01:22 snakesay, that’s probably not going to work, right? Let’s try it. Not quite, and here it’s actually pointing out the solution for us about something about the __main__ module. But before we do that, let’s try to now run python

01:37 snakesay\cli.py. Right. We’ll use just the path to the file. Exactly. And then we’ll have to put in some … let’s use the same …

01:50 message here. Yeah, cool. That works. It still works. Right, but that’s not ideal, because we’ve got sort of more to type now. We’re still having to call the CLI, which might not be obvious to someone who doesn’t know what a CLI is. Yes.

02:05 So, the way that Python has set up this is that you can actually call directories instead of Python files. To do this, Python then needs to kind of know, well, where is the entry point then inside of this directory?

02:18 Beause directory doesn’t make sense by itself.
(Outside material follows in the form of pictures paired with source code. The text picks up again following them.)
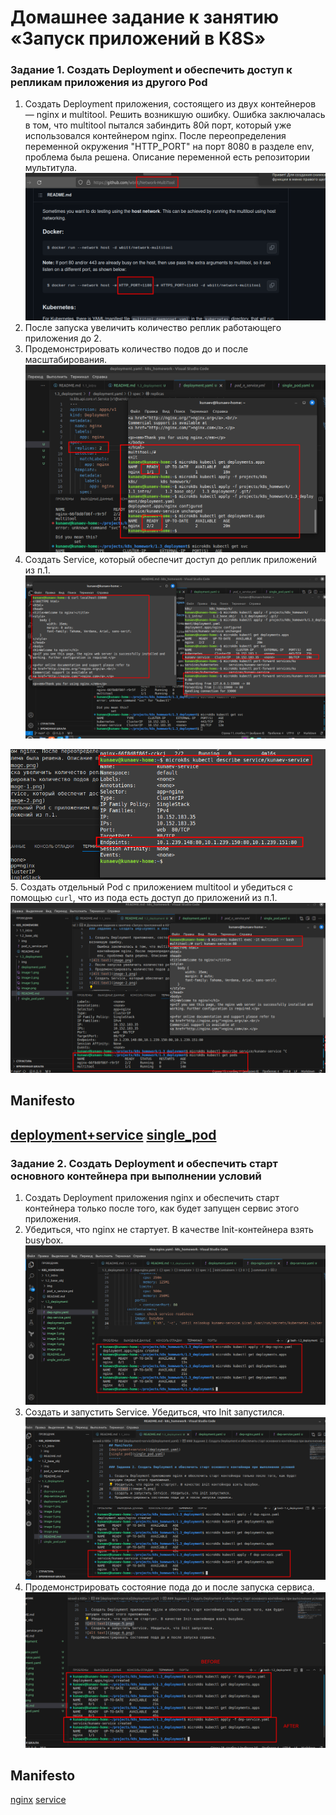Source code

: # Домашнее задание к занятию «Запуск приложений в K8S»


### Задание 1. Создать Deployment и обеспечить доступ к репликам приложения из другого Pod

1. Создать Deployment приложения, состоящего из двух контейнеров — nginx и multitool. Решить возникшую ошибку.
    Ошибка заключалась в том, что multitool пытался забиндить 80й порт, который уже использовался контейнером nginx. После переопределения переменной окружения "HTTP_PORT" на порт 8080 в разделе env, проблема была решена. Описание переменной есть репозитории мультитула. 
![Alt text](img/image.png) 
2. После запуска увеличить количество реплик работающего приложения до 2.
3. Продемонстрировать количество подов до и после масштабирования.
![Alt text](img/image-1.png)
4. Создать Service, который обеспечит доступ до реплик приложений из п.1.
![Alt text](img/image-2.png)

![Alt text](img/image-3.png)
5. Создать отдельный Pod с приложением multitool и убедиться с помощью `curl`, что из пода есть доступ до приложений из п.1.
![Alt text](img/image-4.png)

## Manifesto 
[deployment+service](deployment.yaml)
[single_pod](single_pod.yaml)
------

### Задание 2. Создать Deployment и обеспечить старт основного контейнера при выполнении условий

1. Создать Deployment приложения nginx и обеспечить старт контейнера только после того, как будет запущен сервис этого приложения.
2. Убедиться, что nginx не стартует. В качестве Init-контейнера взять busybox.
![Alt text](img/image-5.png)
3. Создать и запустить Service. Убедиться, что Init запустился.
![Alt text](img/image-6.png)
4. Продемонстрировать состояние пода до и после запуска сервиса.
![Alt text](img/image-7.png)

## Manifesto
[nginx](dep-nginx.yaml)
[service](dep-service.yaml)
Yeah, because a directory isn’t a Python file. Right. It’s just a way to organize files. So what it kind of says within the big error message we’re getting here, it says, can't find '__main__' module inside of RealPython\\snakesay. Right, what does that mean? The __main__, which we often just call dunder main, is then just a convention really, but it’s being used actively by the Python interpreter to look for entry points, essentially—so, “What should I actually do when you call the directory?” And what it does then is that if there is a file that’s called __main__.py, then I call that file.

02:58 Okay. So we can start out just by renaming cli.py to be __main__.py. Okay, that sounds cool.

03:06 So if we take a CLI, and we’re calling __main__dunder being an abbreviation for double underscoreso that reads “underscore, underscore, main, underscore, underscore, dot py” is the new name of the file. Exactly. Okay, so what effect does this have?

03:26 Now we can go back and try to call snakesay one more time just directly. python snakesay. Okay, I haven’t passed any arguments in there, so let’s actually pass in some arguments.

03:44 Wow, cool. That’s a lot more readable. Yeah. So now, immediately we kind made our command to run this simpler, and we have, we kind of follow some of the conventions within Python.

03:56 So these __main__.py files, they might look a little bit weird and scary, but they’re a kind of convention that you can use everywhere, and you’ll get used to them and kind of know, “Okay, this is actually where my entry point to program is defined, so this is where the program will start running.” So you don’t call __main__.py usually explicitly.

04:17 You call the folder. It might not make much sense that you’re calling a folder, but the way Python works is that it says if someone were to call a folder—so they’d say python with the folder name—I’m going to treat that as a module, and if that module has a __main__, that means I can run that module.